Alternatively, we can also load an existing model with the regular API:

from datastories.model import Model
model = Model('data/houses.rsx')

Although a story object also contains a model via its property story.model, the notion is a bit different from a model acquired by directly loading a RSX file. This will have a light, but noticeable impact on how to optimize.

Create an optimizer

Optimizers are objects that allow inspection of models. The standard way to create an optimizer is by using the exposed factory method:

from datastories.optimization import *

optimizer = create_optimizer(
    population_size=500,
    iterations=250
)

This object can be parametrized with two optional parameters: the population size that will be used to explore the model, and the number of iterations.

Since optimizers are allocating resources, it is a good idea to reuse them as much as possible.

Creation optimization specifications

In order to give an optimizer the objectives to reach and the constraints to reach those objectives, we create an optimizer specification object:

specification = OptimizerSpecification(
    objectives=[
        Maximize('Land Area'),
        Minimize('Price')
    ],
    constraints=[
        AtLeast('Living area', 150)
    ]
)

Objectives and constraints can be defined through word-like objects that represent the constraints. In the above example, we would like to minimize the price and maximize the land area, while keeping the living area above 150 units.

An exhaustive list of definition wordings is available in the documentation.

Specifying additional value ranges

Under some circumstances, the notion of constraint encoded in the specification is too strong. This could be the case, for example, when one would like to constraint a driver to keep a constant value.

In those cases, using the constraints field above would impose a too strong condition on the optimizers, and the model wouldn’t be converging.

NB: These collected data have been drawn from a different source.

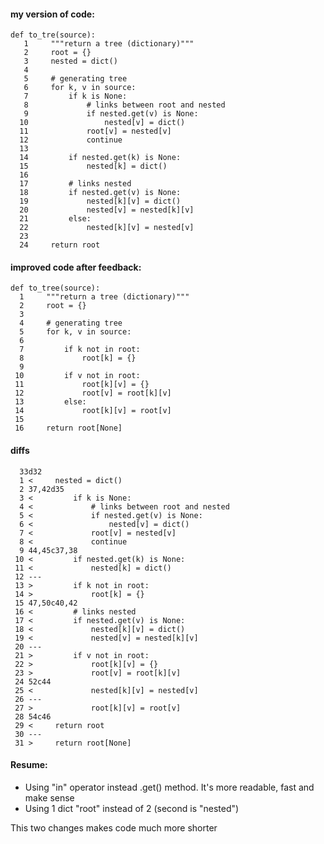  #### my version of code:  
 
 
	def to_tre(source):    
	   1     """return a tree (dictionary)"""    
	   2     root = {}    
	   3     nested = dict()    
	   4    
	   5     # generating tree
	   6     for k, v in source:
	   7         if k is None:
	   8             # links between root and nested
	   9             if nested.get(v) is None:
	  10                 nested[v] = dict()
	  11             root[v] = nested[v]
	  12             continue
	  13
	  14         if nested.get(k) is None:
	  15             nested[k] = dict()
	  16
	  17         # links nested
	  18         if nested.get(v) is None:
	  19             nested[k][v] = dict()
	  20             nested[v] = nested[k][v]
	  21         else:
	  22             nested[k][v] = nested[v]
	  23
	  24     return root
   
  
#### improved code after feedback:  
  
 
	def to_tree(source):
	  1     """return a tree (dictionary)"""
	  2     root = {}
	  3
	  4     # generating tree
	  5     for k, v in source:
	  6
	  7         if k not in root:
	  8             root[k] = {}
	  9
	 10         if v not in root:
	 11             root[k][v] = {}
	 12             root[v] = root[k][v]
	 13         else:
	 14             root[k][v] = root[v]
	 15
	 16     return root[None]

  
#### diffs  

 
	  33d32
	  1 <     nested = dict()
	  2 37,42d35
	  3 <         if k is None:
	  4 <             # links between root and nested
	  5 <             if nested.get(v) is None:
	  6 <                 nested[v] = dict()
	  7 <             root[v] = nested[v]
	  8 <             continue
	  9 44,45c37,38
	 10 <         if nested.get(k) is None:
	 11 <             nested[k] = dict()
	 12 ---
	 13 >         if k not in root:
	 14 >             root[k] = {}
	 15 47,50c40,42
	 16 <         # links nested
	 17 <         if nested.get(v) is None:
	 18 <             nested[k][v] = dict()
	 19 <             nested[v] = nested[k][v]
	 20 ---
	 21 >         if v not in root:
	 22 >             root[k][v] = {}
	 23 >             root[v] = root[k][v]
	 24 52c44
	 25 <             nested[k][v] = nested[v]
	 26 ---
	 27 >             root[k][v] = root[v]
	 28 54c46
	 29 <     return root
	 30 ---
	 31 >     return root[None]
  
  
  
#### Resume:  
- Using "in" operator instead .get() method. It's more readable, fast and make sense
- Using 1 dict "root" instead of 2 (second is "nested")
  
This two changes makes code much more shorter
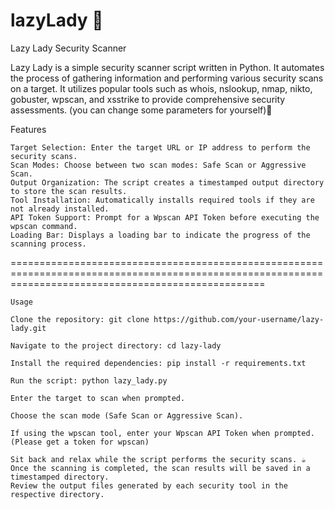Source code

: # lazyLady 🍷

Lazy Lady Security Scanner 


Lazy Lady is a simple security scanner script written in Python. It automates the process of gathering information and performing various security scans on a target. It utilizes popular tools such as whois, nslookup, nmap, nikto, gobuster, wpscan, and xsstrike to provide comprehensive security assessments.
(you can change some parameters for yourself)👀

Features

    Target Selection: Enter the target URL or IP address to perform the security scans.
    Scan Modes: Choose between two scan modes: Safe Scan or Aggressive Scan.
    Output Organization: The script creates a timestamped output directory to store the scan results.
    Tool Installation: Automatically installs required tools if they are not already installed.
    API Token Support: Prompt for a Wpscan API Token before executing the wpscan command.
    Loading Bar: Displays a loading bar to indicate the progress of the scanning process.

========================================================================================================================================================

    Usage

    Clone the repository: git clone https://github.com/your-username/lazy-lady.git
    
    Navigate to the project directory: cd lazy-lady
    
    Install the required dependencies: pip install -r requirements.txt
    
    Run the script: python lazy_lady.py
    
    Enter the target to scan when prompted.
    
    Choose the scan mode (Safe Scan or Aggressive Scan).
    
    If using the wpscan tool, enter your Wpscan API Token when prompted.(Please get a token for wpscan)
    
    Sit back and relax while the script performs the security scans. ☕
    Once the scanning is completed, the scan results will be saved in a timestamped directory.
    Review the output files generated by each security tool in the respective directory.
    




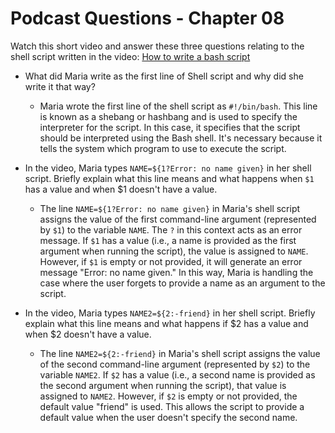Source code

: # Podcast Questions - Chapter 08

Watch this short video and answer these three questions relating to the shell script written in the video: [How to write a bash script](https://www.youtube.com/watch?v=F-gskSl4pwQ "youtube video fo how to write a bash script")

* What did Maria write as the first line of Shell script and why did she write it that way?
  * Maria wrote the first line of the shell script as `#!/bin/bash`. This line is known as a shebang or hashbang and is used to specify the interpreter for the script. In this case, it specifies that the script should be interpreted using the Bash shell. It's necessary because it tells the system which program to use to execute the script. 

* In the video, Maria types `NAME=${1?Error: no name given}` in her shell script. Briefly explain what this line means and what happens when `$1` has a value and when $1 doesn't have a value.
  * The line `NAME=${1?Error: no name given}` in Maria's shell script assigns the value of the first command-line argument (represented by `$1`) to the variable `NAME`. The `?` in this context acts as an error message. If `$1` has a value (i.e., a name is provided as the first argument when running the script), the value is assigned to `NAME`. However, if `$1` is empty or not provided, it will generate an error message "Error: no name given." In this way, Maria is handling the case where the user forgets to provide a name as an argument to the script.

* In the video, Maria types `NAME2=${2:-friend}` in her shell script. Briefly explain what this line means and what happens if $2 has a value and when $2 doesn't have a value.
  * The line `NAME2=${2:-friend}` in Maria's shell script assigns the value of the second command-line argument (represented by `$2`) to the variable `NAME2`. If `$2` has a value (i.e., a second name is provided as the second argument when running the script), that value is assigned to `NAME2`. However, if `$2` is empty or not provided, the default value "friend" is used. This allows the script to provide a default value when the user doesn't specify the second name.
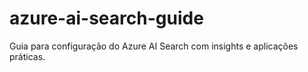# azure-ai-search-guide
Guia para configuração do Azure AI Search com insights e aplicações práticas.

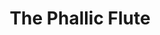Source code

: ---
title: "The Phallic Flute"
excerpt: "In addition to carrying a signification of the death and the otherworldly, the recorder has long had a phallic signification."
comments: true
categories: 
  - 
tags:
  - 
  - 
  - 
---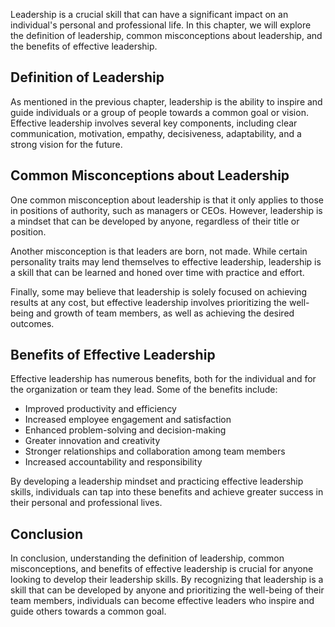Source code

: 
Leadership is a crucial skill that can have a significant impact on an individual's personal and professional life. In this chapter, we will explore the definition of leadership, common misconceptions about leadership, and the benefits of effective leadership.

Definition of Leadership
------------------------

As mentioned in the previous chapter, leadership is the ability to inspire and guide individuals or a group of people towards a common goal or vision. Effective leadership involves several key components, including clear communication, motivation, empathy, decisiveness, adaptability, and a strong vision for the future.

Common Misconceptions about Leadership
--------------------------------------

One common misconception about leadership is that it only applies to those in positions of authority, such as managers or CEOs. However, leadership is a mindset that can be developed by anyone, regardless of their title or position.

Another misconception is that leaders are born, not made. While certain personality traits may lend themselves to effective leadership, leadership is a skill that can be learned and honed over time with practice and effort.

Finally, some may believe that leadership is solely focused on achieving results at any cost, but effective leadership involves prioritizing the well-being and growth of team members, as well as achieving the desired outcomes.

Benefits of Effective Leadership
--------------------------------

Effective leadership has numerous benefits, both for the individual and for the organization or team they lead. Some of the benefits include:

* Improved productivity and efficiency
* Increased employee engagement and satisfaction
* Enhanced problem-solving and decision-making
* Greater innovation and creativity
* Stronger relationships and collaboration among team members
* Increased accountability and responsibility

By developing a leadership mindset and practicing effective leadership skills, individuals can tap into these benefits and achieve greater success in their personal and professional lives.

Conclusion
----------

In conclusion, understanding the definition of leadership, common misconceptions, and benefits of effective leadership is crucial for anyone looking to develop their leadership skills. By recognizing that leadership is a skill that can be developed by anyone and prioritizing the well-being of their team members, individuals can become effective leaders who inspire and guide others towards a common goal.
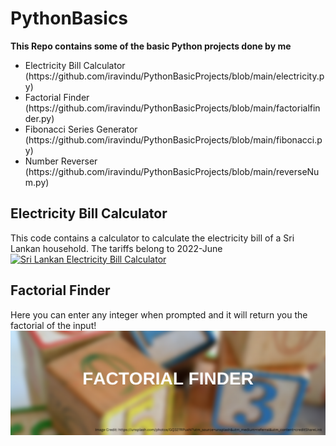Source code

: # PythonBasics
**This Repo contains some of the basic Python projects done by me**
<ul>
  <li>Electricity Bill Calculator (https://github.com/iravindu/PythonBasicProjects/blob/main/electricity.py)</li>
  <li>Factorial Finder (https://github.com/iravindu/PythonBasicProjects/blob/main/factorialfinder.py)</li>
  <li>Fibonacci Series Generator (https://github.com/iravindu/PythonBasicProjects/blob/main/fibonacci.py)</li>
  <li>Number Reverser (https://github.com/iravindu/PythonBasicProjects/blob/main/reverseNum.py)</li>
</ul>

## Electricity Bill Calculator
This code contains a calculator to calculate the electricity bill of a Sri Lankan household.
The tariffs belong to 2022-June
[![Sri Lankan Electricity Bill Calculator](.imgs/ebill-calc.png)](https://github.com/iravindu/PythonBasicProjects/blob/main/electricity.py)

## Factorial Finder
Here you can enter any integer when prompted and it will return you the factorial of the input!
[![Factorial Finder](factorial-finder.png)](https://github.com/iravindu/PythonBasicProjects/blob/main/factorialfinder.py)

In order to circumvent this behavior, we can impose value ranges in the optimizers. For example:

# Asking for bedrooms between 3 and 4
variable_ranges=[
    'Bedrooms': (3, 4)
]

# Asking for bedrooms exactly 4
variable_ranges=[
    'Bedrooms': 4
]

Value ranges allow a better preparation of the population, but they come at a price of potentially introducing a biais, as they reduce the number of dimensions to explore.

Invoking an optimizer

Once the specifications and the value ranges are decided, an optimizer can be used to explore a model and try to find an optimal set of drivers.

The straightforward way is to invoke the optimizer on a Model object:

optimization_result = optimizer.optimize(
    model,
    optimization_spec=specification,
    variable_ranges=variable_ranges
)

By default, the progress_bar parameter that displays the progress bar of the run, is set to True.

Currently, there is a deprecated way to mimic the above run when we are given a Story object:

optimizer.optimize(story.model.model, ...)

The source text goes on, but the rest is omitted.